TVout is a superb Arduino library, written by Myles Metzer, to generate monochrome composite video with a single AVR chip. It's very well documented here.

A number of commercial products based on the library have been produced, notably http://nootropic design's Hackvision and Wayne and Layne. As a bonus for the rest of us, these companies have provided Open Source "add-on" (or support) libraries of their own. All of these add to the versatility and popularity of both the TVout library and of the Arduino itself (probably!).

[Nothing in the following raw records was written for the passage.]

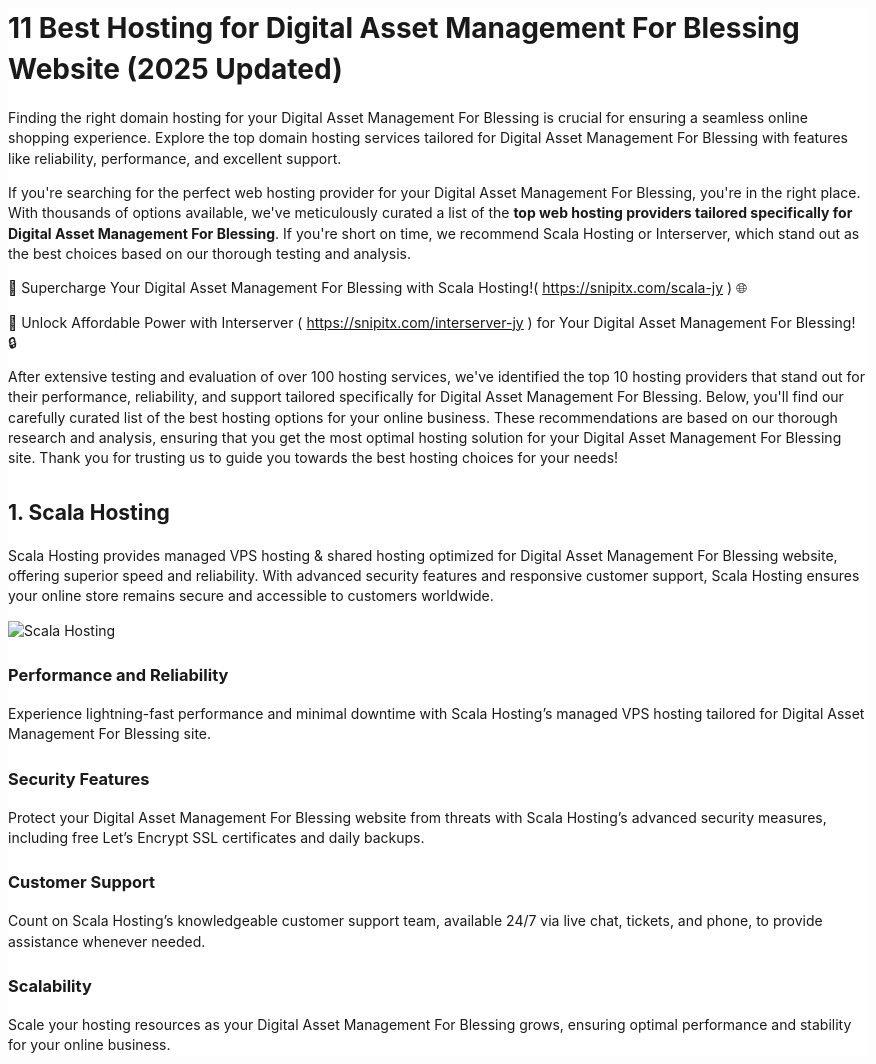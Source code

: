 # 11 Best Hosting for Digital Asset Management For Blessing Website (2025 Updated)

Finding the right domain hosting for your Digital Asset Management For Blessing is crucial for ensuring a seamless online shopping experience. Explore the top domain hosting services tailored for Digital Asset Management For Blessing with features like reliability, performance, and excellent support.

If you're searching for the perfect web hosting provider for your Digital Asset Management For Blessing, you're in the right place. With thousands of options available, we've meticulously curated a list of the **top web hosting providers tailored specifically for Digital Asset Management For Blessing**. If you're short on time, we recommend Scala Hosting or Interserver, which stand out as the best choices based on our thorough testing and analysis.

🚀 Supercharge Your Digital Asset Management For Blessing with Scala Hosting!( https://snipitx.com/scala-jy ) 🌐 

💸 Unlock Affordable Power with Interserver ( https://snipitx.com/interserver-jy ) for Your Digital Asset Management For Blessing! 🔒

After extensive testing and evaluation of over 100 hosting services, we've identified the top 10 hosting providers that stand out for their performance, reliability, and support tailored specifically for Digital Asset Management For Blessing. Below, you'll find our carefully curated list of the best hosting options for your online business. These recommendations are based on our thorough research and analysis, ensuring that you get the most optimal hosting solution for your Digital Asset Management For Blessing site. Thank you for trusting us to guide you towards the best hosting choices for your needs!

## 1. Scala Hosting

Scala Hosting provides managed VPS hosting & shared hosting optimized for Digital Asset Management For Blessing website, offering superior speed and reliability. With advanced security features and responsive customer support, Scala Hosting ensures your online store remains secure and accessible to customers worldwide.

![Scala Hosting](https://i.imgur.com/uJ5JIK3.png "Scala Web Hosting")

### Performance and Reliability
Experience lightning-fast performance and minimal downtime with Scala Hosting’s managed VPS hosting tailored for Digital Asset Management For Blessing site.

### Security Features
Protect your Digital Asset Management For Blessing website from threats with Scala Hosting’s advanced security measures, including free Let’s Encrypt SSL certificates and daily backups.

### Customer Support
Count on Scala Hosting’s knowledgeable customer support team, available 24/7 via live chat, tickets, and phone, to provide assistance whenever needed.

### Scalability
Scale your hosting resources as your Digital Asset Management For Blessing grows, ensuring optimal performance and stability for your online business.
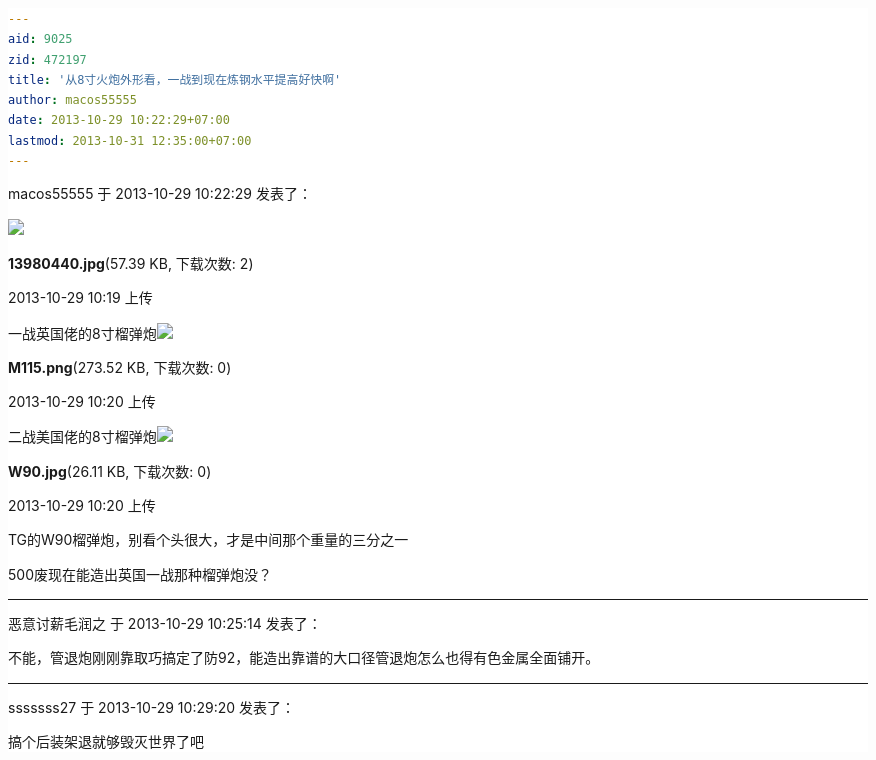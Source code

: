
 ```yaml
---
aid: 9025
zid: 472197
title: '从8寸火炮外形看，一战到现在炼钢水平提高好快啊'
author: macos55555
date: 2013-10-29 10:22:29+07:00
lastmod: 2013-10-31 12:35:00+07:00
---
```


macos55555 于 2013-10-29 10:22:29 发表了：

![](https://cdn.jsdelivr.net/gh/lzjluzijie/beichao@main/static/img/101928v4b1414bo644xlc6.jpg)



**13980440.jpg**(57.39 KB, 下载次数: 2)



2013-10-29 10:19 上传



一战英国佬的8寸榴弹炮![](https://cdn.jsdelivr.net/gh/lzjluzijie/beichao@main/static/img/102011cbjptbfe9nznnvtf.png)



**M115.png**(273.52 KB, 下载次数: 0)



2013-10-29 10:20 上传



二战美国佬的8寸榴弹炮![](https://cdn.jsdelivr.net/gh/lzjluzijie/beichao@main/static/img/102050trq136k76f3279qz.jpg)



**W90.jpg**(26.11 KB, 下载次数: 0)



2013-10-29 10:20 上传



TG的W90榴弹炮，别看个头很大，才是中间那个重量的三分之一

500废现在能造出英国一战那种榴弹炮没？

---------

恶意讨薪毛润之 于 2013-10-29 10:25:14 发表了：

不能，管退炮刚刚靠取巧搞定了防92，能造出靠谱的大口径管退炮怎么也得有色金属全面铺开。

---------

sssssss27 于 2013-10-29 10:29:20 发表了：

搞个后装架退就够毁灭世界了吧
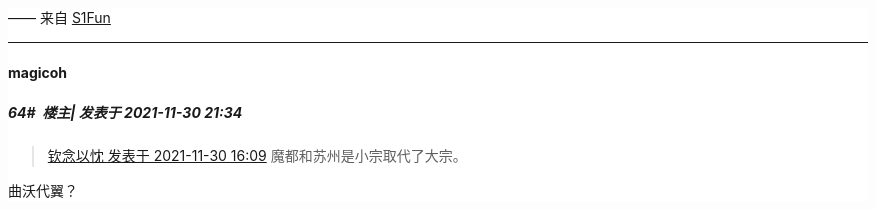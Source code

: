 —— 来自 [S1Fun](https://s1fun.koalcat.com)



*****

####  magicoh  
##### 64#         楼主| 发表于 2021-11-30 21:34

<blockquote><a href="httphttps://bbs.saraba1st.com/2b/forum.php?mod=redirect&amp;goto=findpost&amp;pid=53758691&amp;ptid=2039952" target="_blank">钦念以忱 发表于 2021-11-30 16:09</a>
魔都和苏州是小宗取代了大宗。</blockquote>
曲沃代翼？

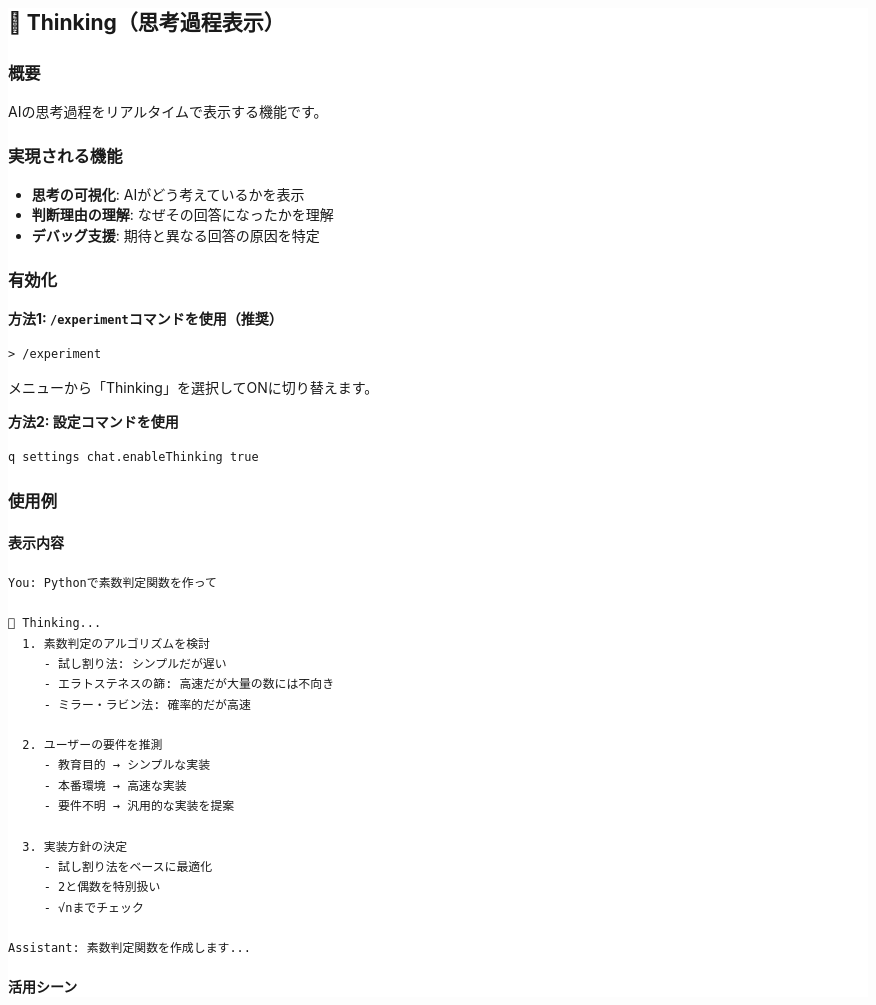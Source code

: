 
## 🧠 Thinking（思考過程表示）

### 概要
AIの思考過程をリアルタイムで表示する機能です。

### 実現される機能
- **思考の可視化**: AIがどう考えているかを表示
- **判断理由の理解**: なぜその回答になったかを理解
- **デバッグ支援**: 期待と異なる回答の原因を特定

### 有効化

**方法1: `/experiment`コマンドを使用（推奨）**

```
> /experiment
```

メニューから「Thinking」を選択してONに切り替えます。

**方法2: 設定コマンドを使用**

```bash
q settings chat.enableThinking true
```

### 使用例

#### 表示内容
```
You: Pythonで素数判定関数を作って

💭 Thinking...
  1. 素数判定のアルゴリズムを検討
     - 試し割り法: シンプルだが遅い
     - エラトステネスの篩: 高速だが大量の数には不向き
     - ミラー・ラビン法: 確率的だが高速
  
  2. ユーザーの要件を推測
     - 教育目的 → シンプルな実装
     - 本番環境 → 高速な実装
     - 要件不明 → 汎用的な実装を提案
  
  3. 実装方針の決定
     - 試し割り法をベースに最適化
     - 2と偶数を特別扱い
     - √nまでチェック

Assistant: 素数判定関数を作成します...
```

#### 活用シーン
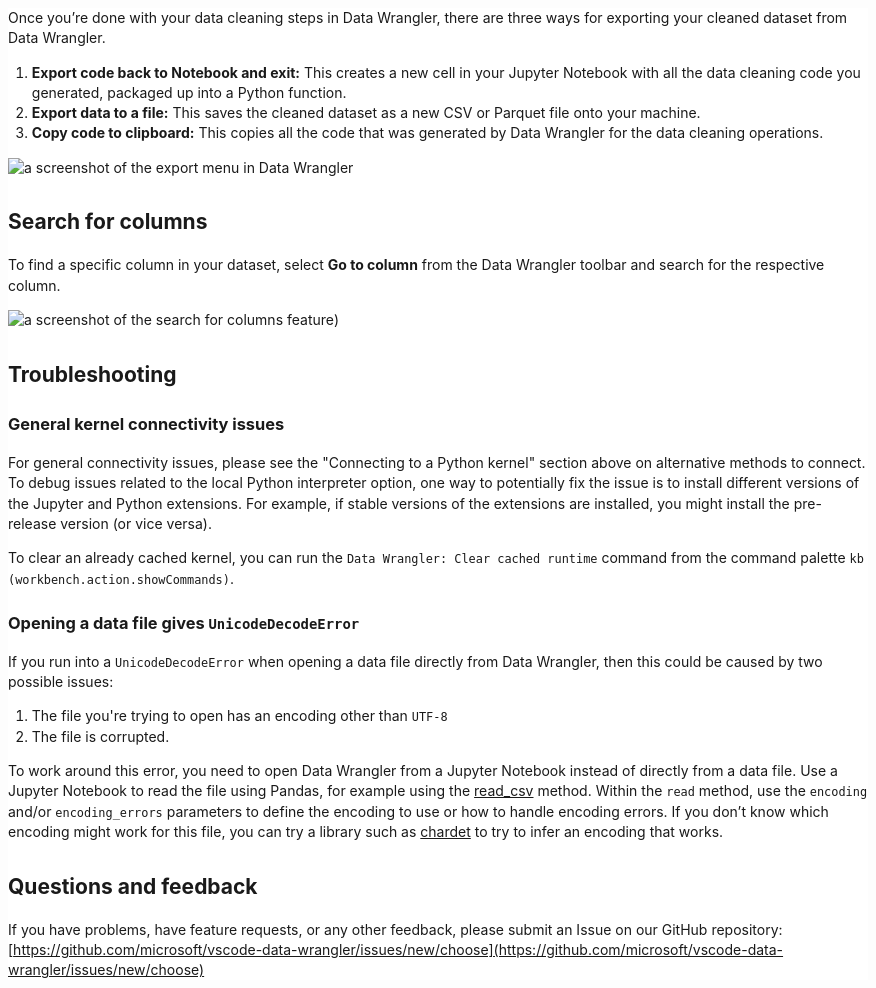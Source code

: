 Once you’re done with your data cleaning steps in Data Wrangler, there are three ways for exporting your cleaned dataset from Data Wrangler.

1. **Export code back to Notebook and exit:** This creates a new cell in your Jupyter Notebook with all the data cleaning code you generated, packaged up into a Python function.
2. **Export data to a file:** This saves the cleaned dataset as a new CSV or Parquet file onto your machine.
3. **Copy code to clipboard:** This copies all the code that was generated by Data Wrangler for the data cleaning operations.


![a screenshot of the export menu in Data Wrangler](https://github.com/microsoft/vscode-docs/assets/15910920/798cc251-05a2-4cef-85a1-c99210d48b29)

## Search for columns

To find a specific column in your dataset, select **Go to column** from the Data Wrangler toolbar and search for the respective column.

![a screenshot of the search for columns feature](https://github.com/microsoft/vscode-docs/assets/15910920/0a8d41ab-d8ba-440b-9e67-312618375989))

## Troubleshooting

### General kernel connectivity issues

For general connectivity issues, please see the "Connecting to a Python kernel" section above on alternative methods to connect. To debug issues related to the local Python interpreter option, one way to potentially fix the issue is to install different versions of the Jupyter and Python extensions. For example, if stable versions of the extensions are installed, you might install the pre-release version (or vice versa).

To clear an already cached kernel, you can run the `Data Wrangler: Clear cached runtime` command from the command palette `kb(workbench.action.showCommands)`.

### Opening a data file gives `UnicodeDecodeError`

If you run into a `UnicodeDecodeError` when opening a data file directly from Data Wrangler, then this could be caused by two possible issues:

1. The file you're trying to open has an encoding other than `UTF-8`
2. The file is corrupted.

To work around this error, you need to open Data Wrangler from a Jupyter Notebook instead of directly from a data file. Use a Jupyter Notebook to read the file using Pandas, for example using the [read_csv](https://pandas.pydata.org/docs/reference/api/pandas.read_csv.html) method. Within the `read` method, use the `encoding` and/or `encoding_errors` parameters to define the encoding to use or how to handle encoding errors. If you don’t know which encoding might work for this file, you can try a library such as [chardet](https://github.com/chardet/chardet) to try to infer an encoding that works.

## Questions and feedback

If you have problems, have feature requests, or any other feedback, please submit an Issue on our GitHub repository: [https://github.com/microsoft/vscode-data-wrangler/issues/new/choose](https://github.com/microsoft/vscode-data-wrangler/issues/new/choose)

All the hardware designs based on TVout are open source and compatible with the TVout library so I decided to base a simple project on the Hackvision design. My version uses a single-sided printed circuit board because that's all I have the facilities for. As a result, it's slightly larger than the Hackvision version and doesn't have such a comprehensive set of output headers.

I've had to combine the two "paddle" headers into a single 6-way header - the intention being to wire the header to two separate 4-pin case-mounted sockets when the pcb is fitted in a case. I haven't fitted a header specifically for a Wii Nunchuk controller (as in the Hackvision design) although the two analogue pins (A4 and A5) are available on a two-pin header.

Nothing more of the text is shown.